Baleine des montagnes
Depuis longtemps hantée par la question animale, Fabienne Raphoz scrute ici la présence de la baleine blanche, en écho à celles que nous connaissons tous, de celle de Jonas à celle du capitaine Achab. Celle de ce livre se love dans la paroi calcaire des falaises, « une chambre lisse/ se sera creusée/dans la falaise/ à l’écart/Oh ! c’est la baleine/ retournée/brèche-là », image saisissante. Cette baleine-là est une baleine de montagne, que l’on sent parcourue de longue vie, de longue expérience et de divers pays, avec son « regard sans adjectif » (comme c’est juste... comment définir le regard d’une baleine, tellement tellement troublant, œil d’éternité, œil possible de dieu, œil surtout sans âge, tellement vieux comme le monde).

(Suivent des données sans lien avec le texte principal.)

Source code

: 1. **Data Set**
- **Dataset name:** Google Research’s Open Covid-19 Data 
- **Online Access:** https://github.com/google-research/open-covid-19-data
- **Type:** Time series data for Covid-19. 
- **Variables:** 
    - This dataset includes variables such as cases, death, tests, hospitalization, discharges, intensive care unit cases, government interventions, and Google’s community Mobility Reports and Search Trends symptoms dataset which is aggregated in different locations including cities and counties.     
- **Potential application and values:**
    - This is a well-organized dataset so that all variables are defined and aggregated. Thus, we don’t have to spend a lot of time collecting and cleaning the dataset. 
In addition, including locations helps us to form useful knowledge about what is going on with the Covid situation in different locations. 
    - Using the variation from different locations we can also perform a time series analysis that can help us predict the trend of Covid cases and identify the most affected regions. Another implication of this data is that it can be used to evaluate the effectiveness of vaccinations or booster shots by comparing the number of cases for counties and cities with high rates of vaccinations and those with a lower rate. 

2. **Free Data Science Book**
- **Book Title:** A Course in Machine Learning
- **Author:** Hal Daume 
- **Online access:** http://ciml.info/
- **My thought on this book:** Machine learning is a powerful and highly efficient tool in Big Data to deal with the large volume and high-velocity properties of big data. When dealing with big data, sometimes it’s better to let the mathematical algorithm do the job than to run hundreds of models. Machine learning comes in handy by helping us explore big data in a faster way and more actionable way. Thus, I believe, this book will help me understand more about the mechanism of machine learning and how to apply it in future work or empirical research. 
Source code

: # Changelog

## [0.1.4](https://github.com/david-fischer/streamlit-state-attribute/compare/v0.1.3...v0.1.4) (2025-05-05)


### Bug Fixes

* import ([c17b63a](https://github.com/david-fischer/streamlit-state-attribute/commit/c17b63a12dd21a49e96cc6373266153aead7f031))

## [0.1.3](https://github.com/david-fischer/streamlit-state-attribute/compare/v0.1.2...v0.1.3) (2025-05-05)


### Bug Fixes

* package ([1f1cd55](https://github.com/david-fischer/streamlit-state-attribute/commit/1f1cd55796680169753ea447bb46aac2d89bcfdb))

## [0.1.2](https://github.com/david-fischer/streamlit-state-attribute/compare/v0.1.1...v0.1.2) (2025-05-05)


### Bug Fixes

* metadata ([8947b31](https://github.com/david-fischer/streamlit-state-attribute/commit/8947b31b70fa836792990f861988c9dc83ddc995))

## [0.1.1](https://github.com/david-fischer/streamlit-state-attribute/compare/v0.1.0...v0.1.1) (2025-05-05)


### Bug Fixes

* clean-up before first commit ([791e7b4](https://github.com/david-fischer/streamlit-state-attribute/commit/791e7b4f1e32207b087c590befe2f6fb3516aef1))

« baleine a tenté terre et retour » et représente l’âge du monde et le rêve est celui-ci : « Aaah que/baleine (me)/ pense », pensée retournée et attribuée. Baleine de la « mer de glace », évoquée dans un monde, un monde ami d’écrivains, de livres, qui œuvrent dans son propre poème. Plus hauts que les alpages, cœur de la pierre et envol des oiseaux, « j‘ai eu un peu/ envie de mourir/aujourd’hui ». Traversée du Yucatan, des États-Unis, de l’Afrique, le monde est plusieurs et éclot dans les poèmes.
Je ne sais si Fabienne Raphoz a mis dans son recueil ce que j’en dis. C’est ce que je lis. Je crois surtout qu’elle a mis l’énigme comme énigme en clair, dans sa clarté énigmatique.
C’est là son effort, et l’étrange et forte beauté du livre qui finit toujours par revenir aux oiseaux, « le faon des grottes se retourne sur l’oiseau ».
Et trouver, toujours, le « vers.... j’/ uste ».
Isabelle Baladine Howald
Fabienne Raphoz, Blanche baleine, Héros-limite, 2017, 91 pages, 16 euros.